=== Begin Enclosure ===

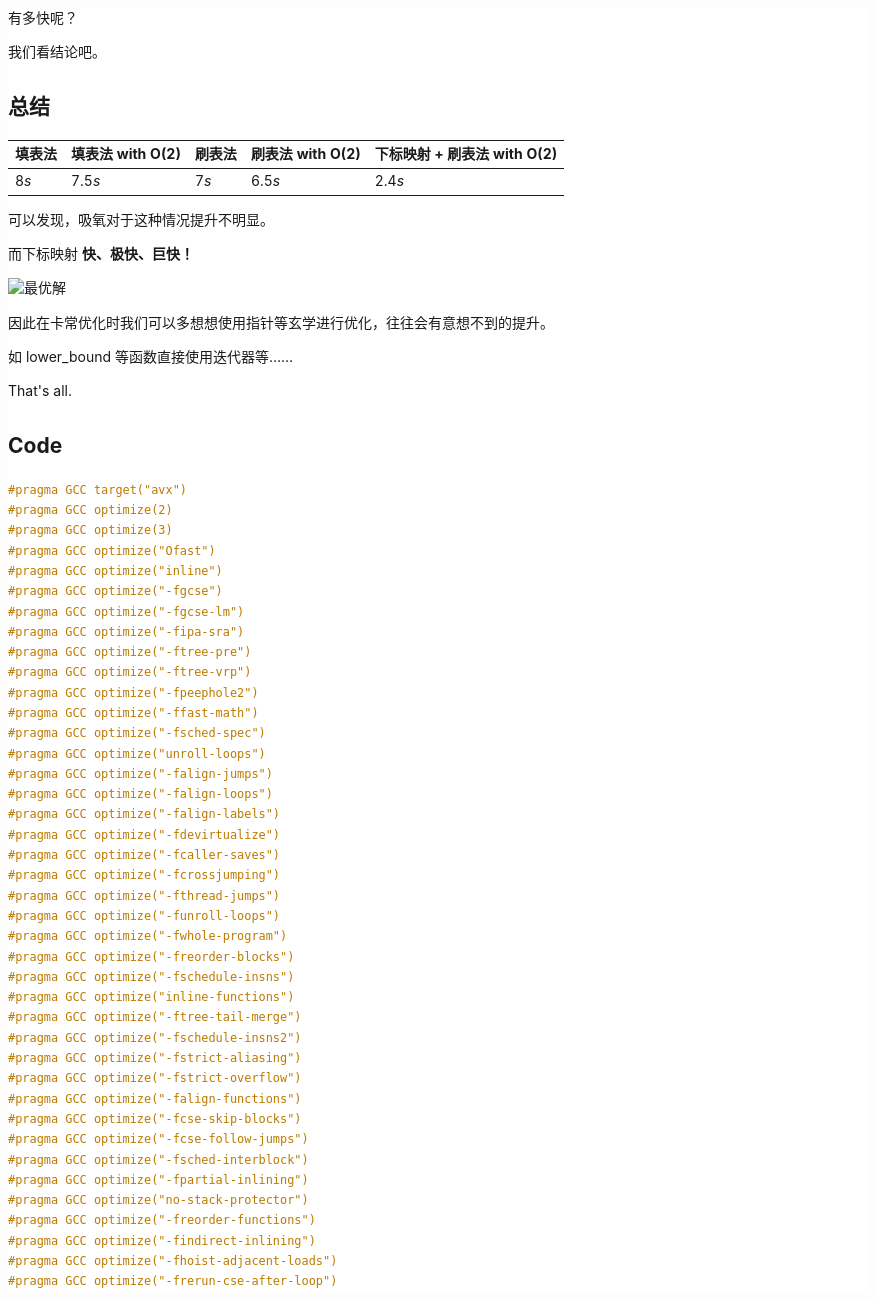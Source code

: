 有多快呢？

我们看结论吧。


## 总结

| 填表法 | 填表法 with O(2) | 刷表法 | 刷表法 with O(2) | 下标映射 + 刷表法 with O(2) |
| ------ | ---------------- | ------ | ---------------- | --------------------------- |
| $8s$     | $7.5s$             | $7s$     | $6.5s$             | $2.4s$                        |

可以发现，吸氧对于这种情况提升不明显。

而下标映射 **快、极快、巨快！**

![最优解](https://img-blog.csdnimg.cn/20191212221209892.png?x-oss-process=image/watermark,type_ZmFuZ3poZW5naGVpdGk,shadow_10,text_aHR0cHM6Ly9ibG9nLmNzZG4ubmV0L01pc3NpbmdfQ2xvdWQ=,size_16,color_FFFFFF,t_70)

因此在卡常优化时我们可以多想想使用指针等玄学进行优化，往往会有意想不到的提升。

如 lower_bound 等函数直接使用迭代器等……

That's all.

## Code

```cpp
#pragma GCC target("avx")
#pragma GCC optimize(2)
#pragma GCC optimize(3)
#pragma GCC optimize("Ofast")
#pragma GCC optimize("inline")
#pragma GCC optimize("-fgcse")
#pragma GCC optimize("-fgcse-lm")
#pragma GCC optimize("-fipa-sra")
#pragma GCC optimize("-ftree-pre")
#pragma GCC optimize("-ftree-vrp")
#pragma GCC optimize("-fpeephole2")
#pragma GCC optimize("-ffast-math")
#pragma GCC optimize("-fsched-spec")
#pragma GCC optimize("unroll-loops")
#pragma GCC optimize("-falign-jumps")
#pragma GCC optimize("-falign-loops")
#pragma GCC optimize("-falign-labels")
#pragma GCC optimize("-fdevirtualize")
#pragma GCC optimize("-fcaller-saves")
#pragma GCC optimize("-fcrossjumping")
#pragma GCC optimize("-fthread-jumps")
#pragma GCC optimize("-funroll-loops")
#pragma GCC optimize("-fwhole-program")
#pragma GCC optimize("-freorder-blocks")
#pragma GCC optimize("-fschedule-insns")
#pragma GCC optimize("inline-functions")
#pragma GCC optimize("-ftree-tail-merge")
#pragma GCC optimize("-fschedule-insns2")
#pragma GCC optimize("-fstrict-aliasing")
#pragma GCC optimize("-fstrict-overflow")
#pragma GCC optimize("-falign-functions")
#pragma GCC optimize("-fcse-skip-blocks")
#pragma GCC optimize("-fcse-follow-jumps")
#pragma GCC optimize("-fsched-interblock")
#pragma GCC optimize("-fpartial-inlining")
#pragma GCC optimize("no-stack-protector")
#pragma GCC optimize("-freorder-functions")
#pragma GCC optimize("-findirect-inlining")
#pragma GCC optimize("-fhoist-adjacent-loads")
#pragma GCC optimize("-frerun-cse-after-loop")
```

=== End Enclosure ===

Figure out how many lines in the entries above contain "loops". Write only that number.

3